Ruffin and Perret drove all over France, stopping at roundabouts to talk to the demonstrators. It was the month of December, and it seemed to be miserably cold and rainy all over the country.
They heard many, many sad stories from unemployed, partially employed and underpaid people. One man had had his last meal three days earlier: the free pizza given to him by his employer once a week. There were tales of empty refrigerators and having to return necessary groceries to the supermarket shelves for lack of money to pay for them, among other depression-inducing humiliations.
One clear takeaway from the film is that many of these people had been living their painful lives in isolation, too embarrassed to talk about their troubles. The Gilets Jaunes movement has given them a community and new friends as everyone pitches in to build cabins on the roundabouts for warmth and to barbecue sausages for sustenance.
When Ruffin asked a man name Khaled why he used a cane, he said it was because both his legs had been amputated. “I never told anyone that before,” he said to the camera while surrounded by his newfound friends.
There are many, many moving moments like this in the film. There is also a lot of mockery of Macron, who looks like a puppet while giving speeches on TV in his so-far vain attempts to calm the situation.
I know now that what the Gilets Jaunes want is simply a better life, with enough money to live with dignity. Unfortunately, they still seem to have no concrete proposals or goals or an organization that could formulate and promote them.
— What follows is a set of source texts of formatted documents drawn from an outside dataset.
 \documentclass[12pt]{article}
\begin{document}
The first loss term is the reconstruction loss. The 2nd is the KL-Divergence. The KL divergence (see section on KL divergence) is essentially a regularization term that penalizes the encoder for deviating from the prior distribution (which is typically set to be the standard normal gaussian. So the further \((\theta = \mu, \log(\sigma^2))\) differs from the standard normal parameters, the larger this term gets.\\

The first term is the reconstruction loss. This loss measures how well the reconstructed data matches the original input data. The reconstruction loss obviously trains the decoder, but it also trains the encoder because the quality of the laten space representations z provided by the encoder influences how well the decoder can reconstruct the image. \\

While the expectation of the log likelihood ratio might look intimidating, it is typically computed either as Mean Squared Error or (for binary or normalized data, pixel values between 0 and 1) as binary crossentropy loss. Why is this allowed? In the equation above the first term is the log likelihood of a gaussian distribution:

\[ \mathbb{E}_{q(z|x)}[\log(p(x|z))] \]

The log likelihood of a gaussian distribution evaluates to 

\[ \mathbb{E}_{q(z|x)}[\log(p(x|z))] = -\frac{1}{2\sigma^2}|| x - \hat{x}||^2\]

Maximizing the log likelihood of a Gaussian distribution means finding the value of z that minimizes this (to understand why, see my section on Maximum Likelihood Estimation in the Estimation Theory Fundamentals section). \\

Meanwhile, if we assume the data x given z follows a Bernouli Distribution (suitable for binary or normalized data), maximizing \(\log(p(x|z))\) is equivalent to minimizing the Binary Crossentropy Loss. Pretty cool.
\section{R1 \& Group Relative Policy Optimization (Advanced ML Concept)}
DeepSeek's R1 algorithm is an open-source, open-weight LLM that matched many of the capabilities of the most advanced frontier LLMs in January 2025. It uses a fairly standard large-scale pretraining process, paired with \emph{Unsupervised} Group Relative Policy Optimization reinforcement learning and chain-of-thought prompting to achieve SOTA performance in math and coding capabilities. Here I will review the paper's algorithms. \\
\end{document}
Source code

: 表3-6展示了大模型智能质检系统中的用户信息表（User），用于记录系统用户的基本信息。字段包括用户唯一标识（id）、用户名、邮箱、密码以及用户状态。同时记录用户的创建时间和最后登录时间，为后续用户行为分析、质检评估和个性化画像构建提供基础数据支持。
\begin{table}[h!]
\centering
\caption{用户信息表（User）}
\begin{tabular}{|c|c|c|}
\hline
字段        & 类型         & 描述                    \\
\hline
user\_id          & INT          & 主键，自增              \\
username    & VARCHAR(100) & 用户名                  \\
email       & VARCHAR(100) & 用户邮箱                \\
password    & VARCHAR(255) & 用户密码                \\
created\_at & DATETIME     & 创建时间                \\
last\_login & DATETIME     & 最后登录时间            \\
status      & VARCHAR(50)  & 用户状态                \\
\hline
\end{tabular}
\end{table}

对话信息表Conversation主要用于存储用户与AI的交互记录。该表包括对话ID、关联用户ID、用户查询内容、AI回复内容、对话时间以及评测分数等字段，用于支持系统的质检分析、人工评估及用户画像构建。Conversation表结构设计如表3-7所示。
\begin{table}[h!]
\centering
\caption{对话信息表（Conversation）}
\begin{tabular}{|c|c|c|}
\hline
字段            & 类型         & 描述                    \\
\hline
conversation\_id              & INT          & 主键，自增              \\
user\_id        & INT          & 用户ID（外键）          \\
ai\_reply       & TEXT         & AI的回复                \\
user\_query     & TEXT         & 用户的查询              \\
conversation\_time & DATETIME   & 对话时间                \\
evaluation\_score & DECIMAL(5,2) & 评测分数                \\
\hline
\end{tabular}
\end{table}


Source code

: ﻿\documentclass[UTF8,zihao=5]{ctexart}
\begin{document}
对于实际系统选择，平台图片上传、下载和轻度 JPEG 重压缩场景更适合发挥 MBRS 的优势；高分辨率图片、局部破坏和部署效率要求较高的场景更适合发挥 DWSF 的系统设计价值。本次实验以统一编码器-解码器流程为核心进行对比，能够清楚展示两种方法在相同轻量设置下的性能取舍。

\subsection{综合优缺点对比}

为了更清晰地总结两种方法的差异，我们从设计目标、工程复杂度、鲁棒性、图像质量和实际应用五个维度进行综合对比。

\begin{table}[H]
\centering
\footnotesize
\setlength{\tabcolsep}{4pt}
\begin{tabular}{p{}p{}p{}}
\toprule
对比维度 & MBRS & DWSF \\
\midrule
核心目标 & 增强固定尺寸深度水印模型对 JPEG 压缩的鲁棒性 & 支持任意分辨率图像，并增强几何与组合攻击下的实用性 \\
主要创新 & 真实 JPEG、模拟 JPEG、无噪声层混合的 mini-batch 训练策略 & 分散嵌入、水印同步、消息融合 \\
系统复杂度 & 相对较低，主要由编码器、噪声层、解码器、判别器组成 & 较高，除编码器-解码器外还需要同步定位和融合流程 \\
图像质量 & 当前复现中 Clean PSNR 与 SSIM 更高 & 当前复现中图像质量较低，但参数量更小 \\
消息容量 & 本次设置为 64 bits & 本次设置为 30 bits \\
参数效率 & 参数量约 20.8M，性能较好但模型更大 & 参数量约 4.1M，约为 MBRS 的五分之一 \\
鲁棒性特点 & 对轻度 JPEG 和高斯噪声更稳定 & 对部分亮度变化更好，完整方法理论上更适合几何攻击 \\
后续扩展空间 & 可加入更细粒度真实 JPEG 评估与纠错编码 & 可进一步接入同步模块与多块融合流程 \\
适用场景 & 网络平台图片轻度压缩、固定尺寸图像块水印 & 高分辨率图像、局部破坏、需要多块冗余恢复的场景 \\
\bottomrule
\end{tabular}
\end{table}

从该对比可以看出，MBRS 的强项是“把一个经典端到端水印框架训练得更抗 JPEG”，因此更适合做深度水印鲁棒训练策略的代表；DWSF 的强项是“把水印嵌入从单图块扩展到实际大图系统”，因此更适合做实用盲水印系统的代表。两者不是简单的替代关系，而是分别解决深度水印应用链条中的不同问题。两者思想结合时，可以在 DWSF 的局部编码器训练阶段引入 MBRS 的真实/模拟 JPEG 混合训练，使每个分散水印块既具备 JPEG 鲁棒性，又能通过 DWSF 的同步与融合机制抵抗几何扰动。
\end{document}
It must be kept in mind that Ruffin, the French Michael Moore, is anything but an objective observer. In his last film, Merci, Patron (reviewed here), he concocted an elaborate ruse to trick billionaire Bernard Arnault into making a cash settlement to a couple who were about to lose their house because the LVMH-owned factory they had worked in had been relocated to Poland.
Ruffin doesn’t seem to draw any conclusions about the Gilets Jaunes movement, which puzzles and annoys so many, except that the people involved are just regular people with hard lives and legitimate needs. One thing you can say for him, however, is that he has plenty of empathy for the downtrodden, something that is sorely lacking in politics today.